Harry glanced at Winnie, who noticed and narrowed her eyes slightly, privately amused as Robert held forth about something that seemed to involve salt, pepper and both his forks. ‘My brothers-in-law,’ he said.

‘Ah,’ Mr Browning said but did not apologise. ‘I could probably help you, if you came to me. I do a little voice instruction on the side, when not pursuing my glorious career.’

‘Oh,’ Harry began, then remembered to fill his lungs before he started. ‘I’m not sure I could—’

‘I wouldn’t charge.’ Again that discreet, interested little smile.

Food arrived, and because their table was an afterthought and was rather crushed into a corner, they had to shift slightly in their seats to allow the waiters to serve them. In shifting, Mr Browning ended up sitting with his knee against Harry’s within the damask tent of tablecloth. Because he was drunk on Notty’s excellent champagne, Harry took a moment or two to register the warm pressure of another man’s leg against his own and a moment or two more to remember that the appropriate response, as practised in crowded railway carriages and omnibuses across the capital, was to say nothing that might embarrass the other party but simply to move his leg aside.

Mr Browning looked at him directly as Harry lifted a forkful of crabmeat to his mouth, smiled and, still looking at him, pressed his knee into his again. ‘You have nothing to fear,’ he said. He scarcely needed to lower his voice because the others were now making so much noise.

The waiters had not long before filled their glasses, but Harry felt as though he had just drained his in a single, head-spinning draught. A rush of warmth mounted to his cheeks. He was not remotely delicate, but had he stood suddenly, he would surely have fainted. He was taken with a strong urge to laugh out loud, but instead managed to say, ‘I’m afraid of nothing,’ which was so untrue – he had always been a coward and was demonstrably not of the heroic type – that he then did laugh, as at some uproarious witticism, at which Mr Browning watched him with a kind expression, like someone waiting for another to finish choking.

Then he briefly cupped a hand on Harry’s knee and said, in what felt like a shout but was probably no more than a murmur, ‘My name is Hector, and when you undress tonight, you’ll find my card is in your trouser pocket,’ adding, by way of explanation, ‘My father was a prestidigitator.’

Harry had never been given to nightmares, or even to remembering his dreams much, although for a year after his mother’s death he had often cried himself to sleep, as much from a new fear that he would die in his slumber as from the unremitting sorrow at her loss. Around the confusing onset of puberty, when the dire but unspecific warnings of the Harrow chaplain and the filthy jokes and teasing of the older boys began to make a kind of sense, he had one dream so repeatedly and memorably that it came to resemble a recollection rather than a product of his sleeping imagination.

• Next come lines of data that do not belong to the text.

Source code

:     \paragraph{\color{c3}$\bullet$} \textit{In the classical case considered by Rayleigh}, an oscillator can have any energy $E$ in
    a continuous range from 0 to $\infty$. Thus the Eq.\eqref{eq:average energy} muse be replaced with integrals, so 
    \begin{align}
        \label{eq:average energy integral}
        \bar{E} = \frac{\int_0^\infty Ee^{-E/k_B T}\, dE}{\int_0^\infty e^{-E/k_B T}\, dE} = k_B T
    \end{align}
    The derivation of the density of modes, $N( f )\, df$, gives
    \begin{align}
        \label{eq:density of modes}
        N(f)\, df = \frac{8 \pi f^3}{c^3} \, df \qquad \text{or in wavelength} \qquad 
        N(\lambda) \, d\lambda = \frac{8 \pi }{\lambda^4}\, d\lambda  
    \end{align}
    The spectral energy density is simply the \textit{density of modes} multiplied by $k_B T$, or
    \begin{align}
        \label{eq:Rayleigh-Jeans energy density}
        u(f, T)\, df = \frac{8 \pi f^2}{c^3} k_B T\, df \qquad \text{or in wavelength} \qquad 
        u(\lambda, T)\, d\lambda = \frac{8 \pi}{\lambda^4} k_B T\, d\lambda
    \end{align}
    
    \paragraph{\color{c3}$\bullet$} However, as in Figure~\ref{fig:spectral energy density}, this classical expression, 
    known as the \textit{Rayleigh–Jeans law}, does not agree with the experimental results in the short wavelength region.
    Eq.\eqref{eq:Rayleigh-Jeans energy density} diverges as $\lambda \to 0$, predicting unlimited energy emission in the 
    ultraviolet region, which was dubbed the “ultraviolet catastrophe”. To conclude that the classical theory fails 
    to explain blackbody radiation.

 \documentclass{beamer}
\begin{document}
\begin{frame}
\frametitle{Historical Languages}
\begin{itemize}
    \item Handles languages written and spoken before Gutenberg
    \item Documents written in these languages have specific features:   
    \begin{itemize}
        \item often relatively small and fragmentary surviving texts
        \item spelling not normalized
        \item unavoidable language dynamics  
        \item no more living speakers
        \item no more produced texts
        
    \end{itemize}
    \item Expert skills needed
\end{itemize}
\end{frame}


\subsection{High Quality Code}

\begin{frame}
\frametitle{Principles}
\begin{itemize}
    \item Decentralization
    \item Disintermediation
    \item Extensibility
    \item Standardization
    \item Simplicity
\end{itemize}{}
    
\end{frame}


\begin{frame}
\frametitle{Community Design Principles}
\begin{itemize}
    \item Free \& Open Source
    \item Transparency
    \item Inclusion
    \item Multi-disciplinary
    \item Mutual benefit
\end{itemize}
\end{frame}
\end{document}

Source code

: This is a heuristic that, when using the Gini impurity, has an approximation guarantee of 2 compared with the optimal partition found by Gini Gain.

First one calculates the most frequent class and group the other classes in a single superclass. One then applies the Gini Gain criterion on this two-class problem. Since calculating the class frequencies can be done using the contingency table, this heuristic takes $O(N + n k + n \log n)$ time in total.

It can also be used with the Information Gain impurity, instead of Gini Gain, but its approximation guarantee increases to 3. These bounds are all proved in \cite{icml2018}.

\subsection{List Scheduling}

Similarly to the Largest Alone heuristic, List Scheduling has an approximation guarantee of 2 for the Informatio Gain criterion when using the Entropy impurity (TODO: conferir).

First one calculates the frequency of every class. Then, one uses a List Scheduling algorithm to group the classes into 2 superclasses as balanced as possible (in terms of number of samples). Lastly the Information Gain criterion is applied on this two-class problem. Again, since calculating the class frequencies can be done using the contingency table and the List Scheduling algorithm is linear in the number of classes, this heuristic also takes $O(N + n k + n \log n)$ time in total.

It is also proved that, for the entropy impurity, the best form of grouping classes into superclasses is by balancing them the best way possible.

He was in a group in a classroom or gymnasium under the instruction of some teacher or other when a smartly uniformed man strode in unannounced with a letter. Evidently deferring to some far greater authority, the teacher hastily opened the letter and read it, and then he and the visitor searched through the class. The other boys stepped aside, as if knowing they weren’t the ones sought, but Harry just stood there, waiting, knowing, once he had experienced the dream already, how it would end. As the man in uniform grew nearer, he became aware that he was extravagantly handsome, like a prince from a legend or the young Lord Kitchener, yet also dangerous, a man who could have one killed with a flick of his gloved hand. The other boys parted like a treacherous sea, leaving him exposed, yet the sea wasn’t precisely treacherous, since he wanted to be found.

The moment that invariably woke him, when the teacher pointed him out and the uniformed man’s eyes finally met his own, was as thrilling as it was heart-stopping.

Chapter Eight

The next day was given over to a flutter of packing and preparation. Harry and Winnie and Phyllis and the nursery maid were travelling to Chester for the christening of Jack and George’s firstborn.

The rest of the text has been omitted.